Look through the lines below and extract any with the word "Если".

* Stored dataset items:
*** Block opens ***

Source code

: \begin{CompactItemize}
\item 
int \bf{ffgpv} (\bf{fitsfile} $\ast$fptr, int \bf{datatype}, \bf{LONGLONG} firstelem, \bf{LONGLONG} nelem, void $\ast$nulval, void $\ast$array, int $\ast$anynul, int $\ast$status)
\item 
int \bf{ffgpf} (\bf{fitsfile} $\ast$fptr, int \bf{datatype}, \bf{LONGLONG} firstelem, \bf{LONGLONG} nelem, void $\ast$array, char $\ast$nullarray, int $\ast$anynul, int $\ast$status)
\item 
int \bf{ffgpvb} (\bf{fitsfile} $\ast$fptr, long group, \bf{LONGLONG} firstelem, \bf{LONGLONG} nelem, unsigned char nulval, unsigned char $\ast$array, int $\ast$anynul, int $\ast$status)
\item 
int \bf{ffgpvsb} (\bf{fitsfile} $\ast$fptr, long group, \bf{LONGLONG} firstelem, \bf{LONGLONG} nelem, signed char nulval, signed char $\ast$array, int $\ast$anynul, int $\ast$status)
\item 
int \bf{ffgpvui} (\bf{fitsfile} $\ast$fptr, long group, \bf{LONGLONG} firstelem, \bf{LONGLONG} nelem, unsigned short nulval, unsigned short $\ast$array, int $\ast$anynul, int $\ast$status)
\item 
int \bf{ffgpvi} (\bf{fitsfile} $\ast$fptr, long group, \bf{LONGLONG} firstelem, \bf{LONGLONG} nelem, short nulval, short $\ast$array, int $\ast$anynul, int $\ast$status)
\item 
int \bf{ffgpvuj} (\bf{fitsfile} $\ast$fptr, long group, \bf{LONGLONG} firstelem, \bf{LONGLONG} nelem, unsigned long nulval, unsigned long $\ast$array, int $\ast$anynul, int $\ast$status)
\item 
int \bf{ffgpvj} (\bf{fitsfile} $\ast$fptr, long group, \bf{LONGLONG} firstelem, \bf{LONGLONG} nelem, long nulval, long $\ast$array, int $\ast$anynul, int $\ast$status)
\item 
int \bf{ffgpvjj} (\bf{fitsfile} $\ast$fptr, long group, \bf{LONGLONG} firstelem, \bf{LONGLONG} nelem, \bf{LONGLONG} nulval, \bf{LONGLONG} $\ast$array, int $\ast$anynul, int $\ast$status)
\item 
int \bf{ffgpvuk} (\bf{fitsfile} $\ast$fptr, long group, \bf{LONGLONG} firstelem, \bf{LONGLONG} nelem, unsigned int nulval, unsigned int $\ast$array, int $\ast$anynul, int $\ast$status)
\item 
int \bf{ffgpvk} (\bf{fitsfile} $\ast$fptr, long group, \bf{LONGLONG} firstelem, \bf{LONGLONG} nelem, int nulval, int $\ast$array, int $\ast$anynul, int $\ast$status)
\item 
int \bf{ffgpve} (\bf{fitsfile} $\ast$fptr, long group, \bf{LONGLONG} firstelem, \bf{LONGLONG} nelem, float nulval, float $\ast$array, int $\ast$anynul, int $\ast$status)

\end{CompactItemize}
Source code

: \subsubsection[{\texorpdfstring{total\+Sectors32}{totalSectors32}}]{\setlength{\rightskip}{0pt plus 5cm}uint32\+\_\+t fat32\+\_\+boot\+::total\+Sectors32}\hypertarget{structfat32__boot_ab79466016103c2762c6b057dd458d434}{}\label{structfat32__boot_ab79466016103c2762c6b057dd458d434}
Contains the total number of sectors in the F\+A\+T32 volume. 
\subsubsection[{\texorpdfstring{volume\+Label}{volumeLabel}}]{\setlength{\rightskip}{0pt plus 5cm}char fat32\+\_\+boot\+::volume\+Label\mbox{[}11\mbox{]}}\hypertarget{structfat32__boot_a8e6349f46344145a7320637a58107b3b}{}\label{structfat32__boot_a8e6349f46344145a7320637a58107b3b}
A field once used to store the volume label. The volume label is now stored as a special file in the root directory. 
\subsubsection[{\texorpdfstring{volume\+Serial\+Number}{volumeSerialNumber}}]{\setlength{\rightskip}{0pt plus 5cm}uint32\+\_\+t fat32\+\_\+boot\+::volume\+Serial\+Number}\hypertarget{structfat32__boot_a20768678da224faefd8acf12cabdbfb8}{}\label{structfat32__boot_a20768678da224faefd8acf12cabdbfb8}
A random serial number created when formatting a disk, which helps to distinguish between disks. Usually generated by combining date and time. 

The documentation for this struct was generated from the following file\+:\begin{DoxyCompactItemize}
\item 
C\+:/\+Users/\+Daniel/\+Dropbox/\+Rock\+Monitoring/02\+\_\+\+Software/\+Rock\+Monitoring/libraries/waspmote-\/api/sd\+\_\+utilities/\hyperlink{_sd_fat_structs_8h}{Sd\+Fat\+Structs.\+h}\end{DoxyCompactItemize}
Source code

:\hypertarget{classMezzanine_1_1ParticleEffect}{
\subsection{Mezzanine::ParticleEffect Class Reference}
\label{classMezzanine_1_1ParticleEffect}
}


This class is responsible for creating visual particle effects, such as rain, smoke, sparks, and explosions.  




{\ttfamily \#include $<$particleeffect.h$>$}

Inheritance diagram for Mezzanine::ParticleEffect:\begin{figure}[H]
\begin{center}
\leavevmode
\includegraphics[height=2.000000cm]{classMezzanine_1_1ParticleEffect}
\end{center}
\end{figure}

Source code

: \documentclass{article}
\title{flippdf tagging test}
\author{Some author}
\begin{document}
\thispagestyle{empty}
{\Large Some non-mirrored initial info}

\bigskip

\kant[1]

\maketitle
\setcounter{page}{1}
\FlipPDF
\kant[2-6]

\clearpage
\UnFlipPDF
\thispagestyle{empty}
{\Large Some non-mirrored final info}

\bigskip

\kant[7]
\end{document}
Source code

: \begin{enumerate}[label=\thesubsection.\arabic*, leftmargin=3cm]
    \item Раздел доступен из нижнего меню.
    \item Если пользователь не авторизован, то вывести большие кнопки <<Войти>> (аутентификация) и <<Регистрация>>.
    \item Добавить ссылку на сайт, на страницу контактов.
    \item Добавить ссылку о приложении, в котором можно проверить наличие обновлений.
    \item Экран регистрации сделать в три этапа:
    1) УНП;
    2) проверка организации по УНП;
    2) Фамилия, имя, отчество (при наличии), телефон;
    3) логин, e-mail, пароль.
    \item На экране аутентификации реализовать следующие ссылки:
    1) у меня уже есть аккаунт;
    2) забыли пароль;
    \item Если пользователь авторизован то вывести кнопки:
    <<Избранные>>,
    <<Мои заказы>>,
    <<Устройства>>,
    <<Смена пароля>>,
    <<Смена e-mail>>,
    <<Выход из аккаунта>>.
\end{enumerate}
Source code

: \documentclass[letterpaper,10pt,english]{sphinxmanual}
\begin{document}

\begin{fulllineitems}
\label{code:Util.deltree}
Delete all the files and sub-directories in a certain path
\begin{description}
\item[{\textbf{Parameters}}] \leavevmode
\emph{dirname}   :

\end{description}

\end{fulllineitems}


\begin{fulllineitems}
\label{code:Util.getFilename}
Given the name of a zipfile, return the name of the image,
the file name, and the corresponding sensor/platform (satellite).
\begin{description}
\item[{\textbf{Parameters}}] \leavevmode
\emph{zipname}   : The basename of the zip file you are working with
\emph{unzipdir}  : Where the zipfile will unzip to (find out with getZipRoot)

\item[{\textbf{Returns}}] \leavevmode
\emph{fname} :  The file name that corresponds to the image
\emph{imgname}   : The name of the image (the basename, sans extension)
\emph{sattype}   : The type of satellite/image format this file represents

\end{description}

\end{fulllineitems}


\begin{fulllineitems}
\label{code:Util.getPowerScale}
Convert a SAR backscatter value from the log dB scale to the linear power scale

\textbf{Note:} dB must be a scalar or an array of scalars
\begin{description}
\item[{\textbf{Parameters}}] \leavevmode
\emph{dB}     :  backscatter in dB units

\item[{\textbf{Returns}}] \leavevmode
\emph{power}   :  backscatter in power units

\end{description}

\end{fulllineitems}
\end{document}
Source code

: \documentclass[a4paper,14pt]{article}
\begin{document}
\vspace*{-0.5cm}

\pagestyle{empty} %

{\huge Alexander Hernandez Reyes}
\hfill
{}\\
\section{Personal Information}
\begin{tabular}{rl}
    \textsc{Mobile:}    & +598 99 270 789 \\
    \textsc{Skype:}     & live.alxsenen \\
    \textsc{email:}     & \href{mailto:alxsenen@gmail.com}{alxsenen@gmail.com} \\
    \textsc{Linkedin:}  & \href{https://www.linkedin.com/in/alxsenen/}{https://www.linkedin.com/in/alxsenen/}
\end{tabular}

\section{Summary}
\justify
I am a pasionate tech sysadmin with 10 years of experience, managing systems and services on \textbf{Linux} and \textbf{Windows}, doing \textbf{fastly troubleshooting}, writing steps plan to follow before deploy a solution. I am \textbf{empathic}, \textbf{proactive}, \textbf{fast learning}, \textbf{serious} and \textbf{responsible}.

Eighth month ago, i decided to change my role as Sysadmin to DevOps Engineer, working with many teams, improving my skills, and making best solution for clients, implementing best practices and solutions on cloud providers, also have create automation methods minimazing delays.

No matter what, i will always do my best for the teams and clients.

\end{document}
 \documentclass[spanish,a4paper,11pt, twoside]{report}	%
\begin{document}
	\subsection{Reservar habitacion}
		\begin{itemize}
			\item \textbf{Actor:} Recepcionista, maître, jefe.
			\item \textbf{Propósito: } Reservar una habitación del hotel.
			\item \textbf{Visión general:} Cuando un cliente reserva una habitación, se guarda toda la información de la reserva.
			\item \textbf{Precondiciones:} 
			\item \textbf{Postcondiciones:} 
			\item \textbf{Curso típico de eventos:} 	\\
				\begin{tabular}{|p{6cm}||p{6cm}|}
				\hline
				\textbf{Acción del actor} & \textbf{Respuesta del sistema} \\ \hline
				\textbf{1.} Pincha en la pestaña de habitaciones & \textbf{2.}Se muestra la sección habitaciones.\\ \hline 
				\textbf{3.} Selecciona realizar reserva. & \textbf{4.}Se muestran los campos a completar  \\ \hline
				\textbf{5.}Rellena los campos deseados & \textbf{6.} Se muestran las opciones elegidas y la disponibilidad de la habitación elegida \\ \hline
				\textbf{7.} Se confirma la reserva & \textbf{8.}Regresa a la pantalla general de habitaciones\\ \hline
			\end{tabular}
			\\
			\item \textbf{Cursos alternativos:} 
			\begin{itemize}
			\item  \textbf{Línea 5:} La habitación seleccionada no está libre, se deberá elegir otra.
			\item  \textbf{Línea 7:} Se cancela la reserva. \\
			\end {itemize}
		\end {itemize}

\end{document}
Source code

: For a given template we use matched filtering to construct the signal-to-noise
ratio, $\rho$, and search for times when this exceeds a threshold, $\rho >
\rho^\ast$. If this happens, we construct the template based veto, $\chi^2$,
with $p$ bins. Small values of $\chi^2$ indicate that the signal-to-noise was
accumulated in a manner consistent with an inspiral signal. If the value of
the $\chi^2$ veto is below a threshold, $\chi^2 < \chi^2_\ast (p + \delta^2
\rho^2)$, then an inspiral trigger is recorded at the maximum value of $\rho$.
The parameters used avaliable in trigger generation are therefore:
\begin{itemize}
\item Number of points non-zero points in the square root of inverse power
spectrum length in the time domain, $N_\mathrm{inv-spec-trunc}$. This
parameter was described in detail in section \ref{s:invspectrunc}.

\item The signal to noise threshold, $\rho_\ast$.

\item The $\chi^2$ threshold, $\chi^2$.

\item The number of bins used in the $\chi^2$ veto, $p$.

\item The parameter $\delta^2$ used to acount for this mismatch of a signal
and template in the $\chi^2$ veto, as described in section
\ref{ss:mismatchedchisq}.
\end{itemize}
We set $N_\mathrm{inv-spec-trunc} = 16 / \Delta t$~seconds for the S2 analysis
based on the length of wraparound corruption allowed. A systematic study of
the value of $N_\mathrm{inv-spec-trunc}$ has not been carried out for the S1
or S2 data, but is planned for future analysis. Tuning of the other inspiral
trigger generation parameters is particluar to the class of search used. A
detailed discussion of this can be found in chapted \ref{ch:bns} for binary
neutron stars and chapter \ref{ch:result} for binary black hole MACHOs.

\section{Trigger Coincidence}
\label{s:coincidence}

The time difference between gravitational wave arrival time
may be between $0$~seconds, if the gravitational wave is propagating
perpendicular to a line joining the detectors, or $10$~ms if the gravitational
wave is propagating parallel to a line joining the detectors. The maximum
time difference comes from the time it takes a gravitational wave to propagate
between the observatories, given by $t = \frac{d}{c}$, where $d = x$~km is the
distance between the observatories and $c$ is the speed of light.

*** Block closes ***

* The answer:
    \item Если пользователь не авторизован, то вывести большие кнопки <<Войти>> (аутентификация) и <<Регистрация>>.
    \item Если пользователь авторизован то вывести кнопки:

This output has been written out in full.